Mother still mourning eight years after 9/11

Published: Friday | September 11, 2009


Glenroy Sinclair, Assignment Coordinator


Firemen search through rubble at the site of the collapsed World Trade Center in New York in the aftermath of the September 11, 2001 terrorist attacks in the United States. - FILE

EIGHT YEARS after her daughter perished in the terrorist attack on the World Trade Center in New York, Lelith Burgen is still living in denial.

She does not believe her little girl, Venesha Rodgers-Richards, is dead.

"Some people might say I am crazy, but I still believe that one day she is going to walk through my front door because I have seen nothing, nothing at all to convince me that she is gone," said Burgen.

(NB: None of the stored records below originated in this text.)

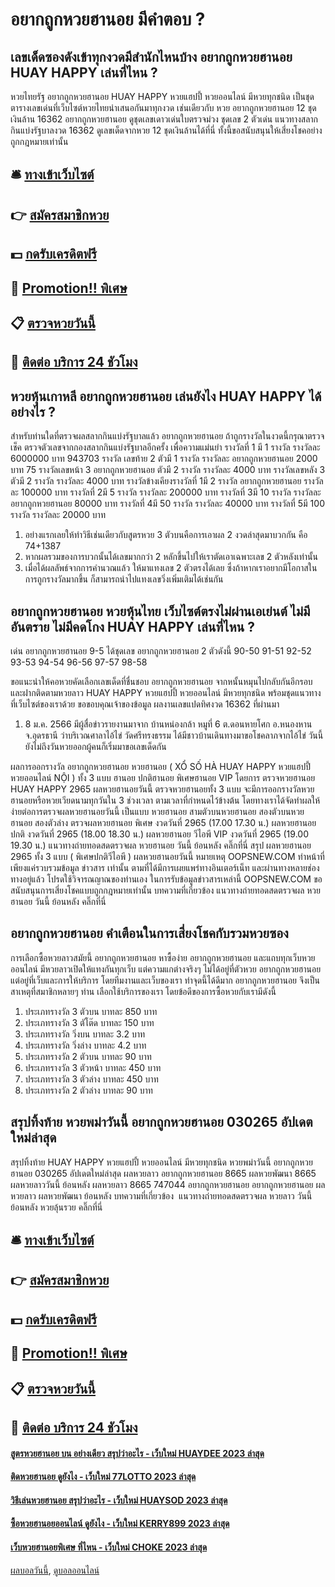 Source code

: # อยากถูกหวยฮานอย มีคำตอบ ?
## เลขเด็ดซองดังเข้าทุกงวดมีสำนักไหนบ้าง อยากถูกหวยฮานอย HUAY HAPPY เล่นที่ไหน ?
หวยไทยรัฐ อยากถูกหวยฮานอย HUAY HAPPY หวยแฮปปี้ หวยออนไลน์ มีหวยทุกชนิด เป็นชุดตารางเลขเด่นที่เว็บไซต์หวยไทยนำเสนอกันมาทุกงวด เช่นเดียวกับ หวย อยากถูกหวยฮานอย 12 ชุดเงินล้าน 16362 อยากถูกหวยฮานอย ดูชุดเลขเดาวเด่นใบตรวจม่วง ชุดเลข 2 ตัวเด่น แนวทางสลากกินแบ่งรัฐบาลงวด 16362 ดูเลขเด็ดจากหวย 12 ชุดเงินล้านได้ที่นี่ ทั้งนี้ขอสนับสนุนให้เสี่ยงโชคอย่างถูกกฎหมายเท่านั้น

## 🛎 [ทางเข้าเว็บไซต์](https://bit.ly/3BG5bNw)
## 👉 [สมัครสมาชิกหวย](https://bit.ly/3BG5bNw)
## 💵 [กดรับเครดิตฟรี](https://bit.ly/3C3mvgS)
## 👑 [Promotion!! พิเศษ](https://bit.ly/3C3mvgS)
## 📋 [ตรวจหวยวันนี้](https://bit.ly/3C3mvgS)
## 📱 [ติดต่อ บริการ 24 ชัวโมง](https://bit.ly/3C3mvgS)

## หวยหุ้นเกาหลี อยากถูกหวยฮานอย เล่นยังไง HUAY HAPPY ได้อย่างไร ?
สำหรับท่านใดที่ตรวจผลสลากกินแบ่งรัฐบาลแล้ว อยากถูกหวยฮานอย ถ้าถูกรางวัลในงวดนี้กรุณาตรวจเช็ค ตรวจตัวเลขจากกองสลากกินแบ่งรัฐบาลอีกครั้ง เพื่อความแม่นยำ
รางวัลที่ 1 มี 1 รางวัล รางวัลละ 6000000 บาท
943703
รางวัล เลขท้าย 2 ตัวมี 1 รางวัล รางวัลละ อยากถูกหวยฮานอย 2000 บาท
75
รางวัลเลขหน้า 3 อยากถูกหวยฮานอย ตัวมี 2 รางวัล รางวัลละ 4000 บาท
รางวัลเลขหลัง 3 ตัวมี 2 รางวัล รางวัลละ 4000 บาท
รางวัลข้างเคียงรางวัลที่ 1มี 2 รางวัล อยากถูกหวยฮานอย รางวัลละ 100000 บาท
รางวัลที่ 2มี 5 รางวัล รางวัลละ 200000 บาท
รางวัลที่ 3มี 10 รางวัล รางวัลละ อยากถูกหวยฮานอย 80000 บาท
รางวัลที่ 4มี 50 รางวัล รางวัลละ 40000 บาท
รางวัลที่ 5มี 100 รางวัล รางวัลละ 20000 บาท
1. อย่างแรกเลยให้ทำวิธีเช่นเดียวกับสูตรหวย 3 ตัวบนคือการเอาผล 2 งวดล่าสุดมาบวกกัน คือ 74+1387
2. หากผลรวมของการบวกนั้นได้เลขมากกว่า 2 หลักขึ้นไปให้เราตัดเอาเฉพาะเลข 2 ตัวหลังเท่านั้น
3. เมื่อได้ผลลัพธ์จากการคำนวณแล้ว ให้มาแทงเลข 2 ตัวตรงได้เลย ซึ่งถ้าหากเราอยากมีโอกาสในการถูกรางวัลมากขึ้น ก็สามารถนำไปแทงเลขวิ่งเพิ่มเติมได้เช่นกัน

## อยากถูกหวยฮานอย หวยหุ้นไทย เว็บไซต์ตรงไม่ผ่านเอเย่นต์ ไม่มีอันตราย ไม่มีคดโกง HUAY HAPPY เล่นที่ไหน ?
เด่น อยากถูกหวยฮานอย 9-5 ได้ชุดเลข อยากถูกหวยฮานอย 2 ตัวดังนี้
90-50
91-51
92-52
93-53
94-54
96-56
97-57
98-58

ขอแนะนำให้คอหวยคัดเลือกเลขเด็ดที่ชื่นชอบ อยากถูกหวยฮานอย จากหนั้นหมุนไปกลับกันอีกรอบ และฝากติดตามหวยลาว HUAY HAPPY หวยแฮปปี้ หวยออนไลน์ มีหวยทุกชนิด พร้อมชุดแนวทางที่เว็บไซต์ของเราด้วย
ขอขอบคุณเจ้าของข้อมูล
ผลงานเลขแปดทิศงวด 16362 ที่ผ่านมา
1. 8 ม.ค. 2566 มีผู้สื่อข่าวรายงานมาจาก บ้านหน่องกล้า หมูที่ 6 ต.ดอนหายโศก อ.หนองหาน จ.อุดรธานี ว่าบริเวณศาลาไอ้ไข่ วัดศรีทรงธรรม ได้มีชาวบ้านเดินทางมาขอโชคลาภจากไอ้ไข่ วันนี้ยังไม่ถึงวันหวยออกผู้คนก็เริ่มมาขอเลขเด็ดกัน

ผลการออกรางวัล อยากถูกหวยฮานอย หวยฮานอย ( XỔ SỐ HÀ HUAY HAPPY หวยแฮปปี้ หวยออนไลน์ NỘI ) ทั้ง 3 แบบ ฮานอย ปกติฮานอย พิเศษฮานอย VIP
โดยการ ตรวจหวยฮานอย HUAY HAPPY 2965 ผลหวยฮานอยวันนี้ ตรวจหวยฮานอยทั้ง 3 แบบ จะมีการออกรางวัลหวยฮานอยหรือหวยเวียดนามทุกวันใน 3 ช่วงเวลา ตามเวลาที่กำหนดไว้ข้างต้น โดยทางเราได้จัดทำผลให้ง่ายต่อการตรวจผลหวยฮานอยวันนี้ เป็นแบบ หวยฮานอย สามตัวบนหวยฮานอย สองตัวบนหวยฮานอย สองตัวล่าง
ตรวจผลหวยฮานอย พิเศษ งวดวันที่ 2965 (17.00 17.30 น.)
ผลหวยฮานอย ปกติ งวดวันที่ 2965 (18.00 18.30 น.)
ผลหวยฮานอย วีไอพี VIP งวดวันที่ 2965 (19.00 19.30 น.)
 แนวทางถ่ายทอดสดตรวจผล หวยฮานอย วันนี้ ย้อนหลัง คลิ๊กที่นี่ 
สรุป ผลหวยฮานอย 2965 ทั้ง 3 แบบ ( พิเศษปกติวีไอพี ) ผลหวยฮานอยวันนี้
หมายเหตุ OOPSNEW.COM ทำหน้าที่เพียงแค่รวบรวมข้อมูล ข่าวสาร เท่านั้น ตามที่ได้มีการเผยแพร่ทางอินเตอร์เน็ท และผ่านทางหลายช่องทางอยู่แล้ว โปรดใช้วิจารณญาณของท่านเอง ในการรับข้อมูลข่าวสารเหล่านี้ OOPSNEW.COM ขอสนับสนุนการเสี่ยงโชคแบบถูกกฎหมายเท่านั้น
บทความที่เกี่ยวข้อง
แนวทางถ่ายทอดสดตรวจผล หวยฮานอย วันนี้ ย้อนหลัง คลิ๊กที่นี่

## อยากถูกหวยฮานอย คำเตือนในการเสี่ยงโชคกับรวมหวยซอง
การเลือกซื้อหวยลาวสมัยนี้ อยากถูกหวยฮานอย หาซื้อง่าย อยากถูกหวยฮานอย และแถบทุกเว็บหวยออนไลน์ มีหวยลาวเปิดให้แทงกันทุกเว็บ แต่ความแกต่างจริงๆ ไม่ได้อยู่ที่ตัวหวย อยากถูกหวยฮานอย แต่อยู่ที่เว็บและการให้บริการ โดยทีมงานและเว็บของเรา ทำจุดนี้ได้ดีมาก อยากถูกหวยฮานอย จึงเป็นสาเหตุที่สมาชิกหลายๆ ท่าน เลือกใช้บริการของเรา โดยข้อดีของการซื้อหวยกับเรามีดังนี้
1. ประเภทรางวัล 3 ตัวบน บาทละ 850 บาท
2. ประเภทรางวัล 3 ตัโต๊ด บาทละ 150 บาท
3. ประเภทรางวัล วิ่งบน บาทละ 3.2 บาท
4. ประเภทรางวัล วิ่งล่าง บาทละ 4.2 บาท
5. ประเภทรางวัล 2 ตัวบน บาทละ 90 บาท
6. ประเภทรางวัล 3 ตัวหน้า บาทละ 450 บาท
7. ประเภทรางวัล 3 ตัวล่าง บาทละ 450 บาท
8. ประเภทรางวัล 2 ตัวล่าง บาทละ 90 บาท

## สรุปทิ้งท้าย หวยพม่าวันนี้ อยากถูกหวยฮานอย 030265 อัปเดตใหม่ล่าสุด
สรุปทิ้งท้าย HUAY HAPPY หวยแฮปปี้ หวยออนไลน์ มีหวยทุกชนิด หวยพม่าวันนี้ อยากถูกหวยฮานอย 030265 อัปเดตใหม่ล่าสุด ผลหวยลาว อยากถูกหวยฮานอย 8665 ผลหวยพัฒนา 8665 ผลหวยลาววันนี้ ย้อนหลัง
ผลหวยลาว 8665 747044
 อยากถูกหวยฮานอย อยากถูกหวยฮานอย ผลหวยลาว ผลหวยพัฒนา ย้อนหลัง 
บทความที่เกี่ยวข้อง
 แนวทางถ่ายทอดสดตรวจผล หวยลาว วันนี้ ย้อนหลัง หวยลุ้นรวย คลิ๊กที่นี่  

## 🛎 [ทางเข้าเว็บไซต์](https://bit.ly/3BG5bNw)
## 👉 [สมัครสมาชิกหวย](https://bit.ly/3BG5bNw)
## 💵 [กดรับเครดิตฟรี](https://bit.ly/3C3mvgS)
## 👑 [Promotion!! พิเศษ](https://bit.ly/3C3mvgS)
## 📋 [ตรวจหวยวันนี้](https://bit.ly/3C3mvgS)
## 📱 [ติดต่อ บริการ 24 ชัวโมง](https://bit.ly/3C3mvgS)

#### [สูตรหวยฮานอย บน อย่างเดียว สรุปว่าอะไร - เว็บใหม่ HUAYDEE 2023 ล่าสุด](https://atom.io/themes/สูตรหวยฮานอย%20บน%20อย่างเดียว%20สรุปว่าอะไร%20-%20เว็บใหม่%20huaydee%202023%20ล่าสุด)
#### [ติดหวยฮานอย ดูยังไง - เว็บใหม่ 77LOTTO 2023 ล่าสุด](https://atom.io/themes/ติดหวยฮานอย%20ดูยังไง%20-%20เว็บใหม่%2077lotto%202023%20ล่าสุด)
#### [วิธีเล่นหวยฮานอย สรุปว่าอะไร - เว็บใหม่ HUAYSOD 2023 ล่าสุด](https://atom.io/themes/วิธีเล่นหวยฮานอย%20สรุปว่าอะไร%20-%20เว็บใหม่%20huaysod%202023%20ล่าสุด)
#### [ซื้อหวยฮานอยออนไลน์ ดูยังไง - เว็บใหม่ KERRY899 2023 ล่าสุด](https://atom.io/themes/ซื้อหวยฮานอยออนไลน์%20ดูยังไง%20-%20เว็บใหม่%20kerry899%202023%20ล่าสุด)
#### [เว็บหวยฮานอยพิเศษ ที่ไหน - เว็บใหม่ CHOKE 2023 ล่าสุด](https://atom.io/themes/เว็บหวยฮานอยพิเศษ%20ที่ไหน%20-%20เว็บใหม่%20choke%202023%20ล่าสุด)

[ผลบอลวันนี้](https://siamsport.tv "ผลบอลวันนี้"), [ดูบอลออนไลน์](https://siamsport.tv/ดูบอลสด "ดูบอลออนไลน์")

Speaking with The Gleaner yesterday from her New Jersey home, Burgen, who has been living in the United States for the past 30 years, stressed that for the first five years after the 2001 tragedy, she would group up with thousands of people in the US to commemorate the deaths of the victims.

"I don't do that anymore. Like tomorrow (today), I am just going to lock away myself. Sometimes I cry, read my Bible and beg God to give me strength. It has been an uphill task for me. My daughter and I were very close, she was like my best friend," said Burgen.

Last words

She still remembers vividly the last conversation she had with her 26-year-old daughter, who was employed as a claims representative at Marsh and McLennon Insurance Company, which was located in one of the twin towers at the time.

"The last we spoke was the evening before the incident. She came to my house to pick up her daughter. Just before she left, she jokingly said to me, 'Woman, mi have a life, so mi going home'. She blew a kiss to me and I blew her back one. I then walked her to the porch and watched her car drive up the road until it vanished out of sight. I never saw her again," said Burgen, who is the mother of four other children.

Her daughter was among nearly 3,000 people who died on the morning of September 11, 2001, when al-Qaida terrorists hijacked four commercial passenger jets and intentionally crashed two of the airliners into the twin towers of the World Trade Center. More than 20 of the victims were Jamaicans.

The hijackers crashed a third airliner into the Pentagon in Arlington, Virginia, just outside of Washington, DC. The fourth plane crashed into a field near Shanksville in rural Pennsylvania after some of its passengers and flight crew attempted to retake control of the plane, which the hijackers had redirected towards Washington, DC. There were no survivors from any of the flights.